Al di là del rallentamento di questo periodo, la tendenza di fondo dei commerci via mare è positiva, grazie al continuo aumento della popolazione mondiale. E i prezzi dei noli potrebbero restare bassi a lungo in seguito alle grandi manovre che si stanno svolgendo intorno ai «padroni del mare», le società che gestiscono i portacontainer. Come la Msc di Ginevra, fondata da Gianluigi Aponte, e la danese Maersk: i due leader di mercato che da soli muovono circa otto milioni di container e controllano circa un terzo della capacità di trasporto marittimo mondiale. Nel 2015 i due colossi avevano formato un’alleanza, battezzata «2M», che si proponeva di razionalizzare le rotte in modo da offrire ai clienti su certe destinazioni una nave in comune: una sorta di «code sharing» per avere portacontainer sempre piene e probabilmente anche prezzi più alti. In gennaio però le due società hanno comunicato che l’alleanza verrà sciolta all’inizio del 2025: «Msc e Maersk» recita il comunicato congiunto pubblicato in occasione dell’annuncio «riconoscono che molto è cambiato da quando le due compagnie hanno firmato l’accordo decennale nel 2015. L’interruzione dell’alleanza 2M apre la strada a entrambe le compagnie per continuare a perseguire le proprie strategie individuali. Abbiamo apprezzato molto la partnership e ci auguriamo di continuare a collaborare in modo solido per il periodo rimanente dell’accordo. Rimaniamo pienamente impegnati a fornire i servizi dell’alleanza 2M ai clienti di Msc e Maersk».

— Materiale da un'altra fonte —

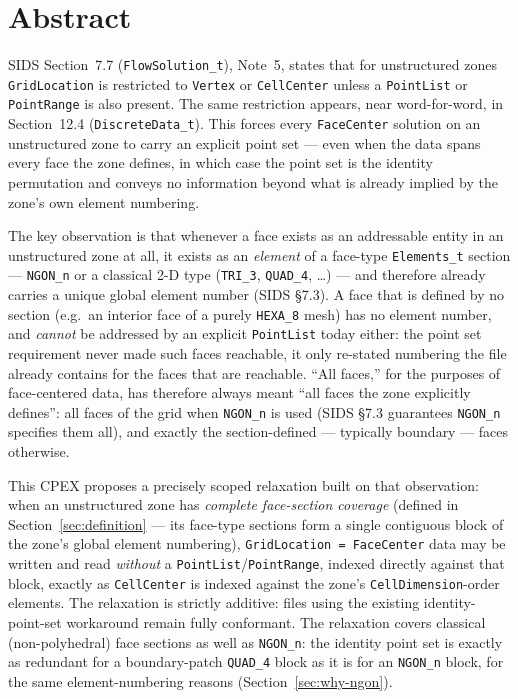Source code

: \documentclass[11pt,letterpaper]{article}
\begin{document}
\vspace{1.5em}

\tableofcontents
\newpage

\section{Abstract}

SIDS Section~7.7 (\texttt{FlowSolution\_t}), Note~5, states that for
unstructured zones \texttt{GridLocation} is restricted to \texttt{Vertex}
or \texttt{CellCenter} unless a \texttt{PointList} or \texttt{PointRange}
is also present. The same restriction appears, near word-for-word, in
Section~12.4 (\texttt{DiscreteData\_t}). This forces every \texttt{FaceCenter}
solution on an unstructured zone to carry an explicit point set --- even
when the data spans every face the zone defines, in which case the
point set is the identity permutation and conveys no information beyond
what is already implied by the zone's own element numbering.

The key observation is that whenever a face exists as an addressable
entity in an unstructured zone at all, it exists as an \emph{element} of a
face-type \texttt{Elements\_t} section --- \texttt{NGON\_n} or a classical
2-D type (\texttt{TRI\_3}, \texttt{QUAD\_4}, \ldots) --- and therefore
already carries a unique global element number (SIDS \S7.3). A face that
is defined by no section (e.g.\ an interior face of a purely
\texttt{HEXA\_8} mesh) has no element number, and \emph{cannot} be
addressed by an explicit \texttt{PointList} today either: the point set
requirement never made such faces reachable, it only re-stated numbering
the file already contains for the faces that are reachable. ``All
faces,'' for the purposes of face-centered data, has therefore always
meant ``all faces the zone explicitly defines'': all faces of the grid
when \texttt{NGON\_n} is used (SIDS \S7.3 guarantees \texttt{NGON\_n}
specifies them all), and exactly the section-defined --- typically
boundary --- faces otherwise.

This CPEX proposes a precisely scoped relaxation built on that
observation: when an unstructured zone has \emph{complete face-section
coverage} (defined in Section~\ref{sec:definition} --- its face-type
sections form a single contiguous block of the zone's global element
numbering), \texttt{GridLocation~=~FaceCenter} data may be written and
read \emph{without} a \texttt{PointList}/\texttt{PointRange}, indexed
directly against that block, exactly as \texttt{CellCenter} is indexed
against the zone's \texttt{CellDimension}-order elements. The relaxation
is strictly additive: files using the existing identity-point-set
workaround remain fully conformant. The relaxation covers classical
(non-polyhedral) face sections as well as \texttt{NGON\_n}: the identity
point set is exactly as redundant for a boundary-patch \texttt{QUAD\_4}
block as it is for an \texttt{NGON\_n} block, for the same
element-numbering reasons (Section~\ref{sec:why-ngon}).
\end{document}

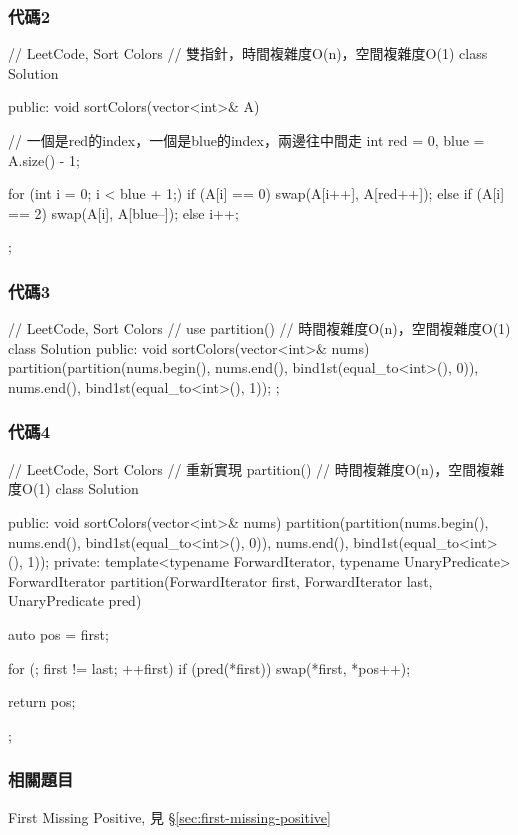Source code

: \subsubsection{代碼2}
\begin{Code}
// LeetCode, Sort Colors
// 雙指針，時間複雜度O(n)，空間複雜度O(1)
class Solution {
public:
    void sortColors(vector<int>& A) {
        // 一個是red的index，一個是blue的index，兩邊往中間走
        int red = 0, blue = A.size() - 1;

        for (int i = 0; i < blue + 1;) {
            if (A[i] == 0)
                swap(A[i++], A[red++]);
            else if (A[i] == 2)
                swap(A[i], A[blue--]);
            else
                i++;
        }
    }
};
\end{Code}


\subsubsection{代碼3}
\begin{Code}
// LeetCode, Sort Colors
// use partition()
// 時間複雜度O(n)，空間複雜度O(1)
class Solution {
public:
    void sortColors(vector<int>& nums) {
        partition(partition(nums.begin(), nums.end(), bind1st(equal_to<int>(), 0)),
                nums.end(), bind1st(equal_to<int>(), 1));
    }
};
\end{Code}


\subsubsection{代碼4}
\begin{Code}
// LeetCode, Sort Colors
// 重新實現 partition()
// 時間複雜度O(n)，空間複雜度O(1)
class Solution {
public:
    void sortColors(vector<int>& nums) {
        partition(partition(nums.begin(), nums.end(), bind1st(equal_to<int>(), 0)),
                 nums.end(), bind1st(equal_to<int>(), 1));
    }
private:
    template<typename ForwardIterator, typename UnaryPredicate>
    ForwardIterator partition(ForwardIterator first, ForwardIterator last,
            UnaryPredicate pred) {
        auto pos = first;

        for (; first != last; ++first)
            if (pred(*first))
                swap(*first, *pos++);

        return pos;
    }
};
\end{Code}


\subsubsection{相關題目}
\begindot
\item First Missing Positive, 見 \S \ref{sec:first-missing-positive}
\myenddot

La separazione va ben oltre la semplice rottura di due giganti del trasporto marittimo. Rappresenta scommesse diverse sul futuro del commercio globale nei prossimi decenni e sulle forze di «decoupling» – la rilocalizzazione delle produzioni – che orienteranno in modo diverso i flussi internazionali di merci. Maersk ritiene che gli scambi via mare subiranno gli effetti negativi del re-shoring, cioè del riportare in patria una serie di produzioni allocate in Cina, e quindi ha l’obiettivo di diventare non solo una compagnia di spedizioni via mare, ma un punto di riferimento completo per la logistica, dalla gestione degli scali al trasporto aereo, dal trasporto terrestre fino alla consegna finale. Msc, invece, pensa che gli scambi tra i continenti continueranno a svilupparsi, seppur in modi diversi, e punta a espandere aggressivamente la propria flotta. Il risultato è che anche le altre due alleanze globali di spedizione (Ocean Alliance e The Alliance) potrebbero subire una riorganizzazione con un effetto domino. E a quel punto una guerra dei prezzi potrebbe essere inevitabile.